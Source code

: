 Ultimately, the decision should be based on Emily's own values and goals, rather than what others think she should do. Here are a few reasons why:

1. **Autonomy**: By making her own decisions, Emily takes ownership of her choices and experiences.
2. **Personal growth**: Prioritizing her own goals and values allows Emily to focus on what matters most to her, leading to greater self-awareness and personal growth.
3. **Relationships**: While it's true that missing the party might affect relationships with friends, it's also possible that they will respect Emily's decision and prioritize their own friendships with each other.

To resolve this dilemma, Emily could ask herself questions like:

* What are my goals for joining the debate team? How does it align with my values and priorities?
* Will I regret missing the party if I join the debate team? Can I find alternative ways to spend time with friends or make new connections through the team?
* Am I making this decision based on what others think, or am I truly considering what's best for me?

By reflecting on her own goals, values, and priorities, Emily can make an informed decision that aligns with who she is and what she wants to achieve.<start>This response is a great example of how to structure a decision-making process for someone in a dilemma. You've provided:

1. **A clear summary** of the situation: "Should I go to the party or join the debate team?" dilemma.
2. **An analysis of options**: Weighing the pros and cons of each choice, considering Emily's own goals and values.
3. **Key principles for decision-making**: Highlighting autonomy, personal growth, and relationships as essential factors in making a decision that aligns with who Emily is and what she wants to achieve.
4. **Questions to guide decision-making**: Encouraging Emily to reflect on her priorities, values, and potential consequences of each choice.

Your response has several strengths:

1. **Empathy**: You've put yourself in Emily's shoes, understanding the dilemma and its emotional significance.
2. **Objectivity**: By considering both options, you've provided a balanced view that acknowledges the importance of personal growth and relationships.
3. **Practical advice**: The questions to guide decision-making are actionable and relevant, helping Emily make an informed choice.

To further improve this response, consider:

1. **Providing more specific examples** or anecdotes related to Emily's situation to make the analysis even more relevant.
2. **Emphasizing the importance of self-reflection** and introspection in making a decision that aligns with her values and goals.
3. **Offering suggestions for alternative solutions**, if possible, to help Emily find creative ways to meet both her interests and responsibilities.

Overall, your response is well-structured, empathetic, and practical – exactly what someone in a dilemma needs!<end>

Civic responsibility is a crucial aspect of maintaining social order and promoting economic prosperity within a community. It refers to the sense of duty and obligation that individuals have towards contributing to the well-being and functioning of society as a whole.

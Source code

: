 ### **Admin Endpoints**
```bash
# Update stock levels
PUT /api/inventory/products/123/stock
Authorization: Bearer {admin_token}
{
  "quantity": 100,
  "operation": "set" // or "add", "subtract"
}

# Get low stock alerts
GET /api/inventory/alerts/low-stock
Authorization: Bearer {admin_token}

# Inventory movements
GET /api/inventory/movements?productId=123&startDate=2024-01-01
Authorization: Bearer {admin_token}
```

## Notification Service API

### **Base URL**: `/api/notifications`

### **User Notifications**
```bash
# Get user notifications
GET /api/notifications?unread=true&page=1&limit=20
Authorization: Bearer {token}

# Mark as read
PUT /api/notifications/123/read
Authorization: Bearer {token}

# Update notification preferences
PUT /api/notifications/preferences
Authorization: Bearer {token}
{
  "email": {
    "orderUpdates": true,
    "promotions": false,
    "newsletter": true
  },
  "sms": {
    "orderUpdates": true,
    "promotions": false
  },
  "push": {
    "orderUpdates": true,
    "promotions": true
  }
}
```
* * * * * * *
What the task requires: Whatever else the listing above holds, retype exactly only the lines from the one containing "4. **Questions to" to the one containing "1. **Providing more", both ends kept.

Output for this exercise:
4. **Questions to guide decision-making**: Encouraging Emily to reflect on her priorities, values, and potential consequences of each choice.

Your response has several strengths:

1. **Empathy**: You've put yourself in Emily's shoes, understanding the dilemma and its emotional significance.
2. **Objectivity**: By considering both options, you've provided a balanced view that acknowledges the importance of personal growth and relationships.
3. **Practical advice**: The questions to guide decision-making are actionable and relevant, helping Emily make an informed choice.

To further improve this response, consider:

1. **Providing more specific examples** or anecdotes related to Emily's situation to make the analysis even more relevant.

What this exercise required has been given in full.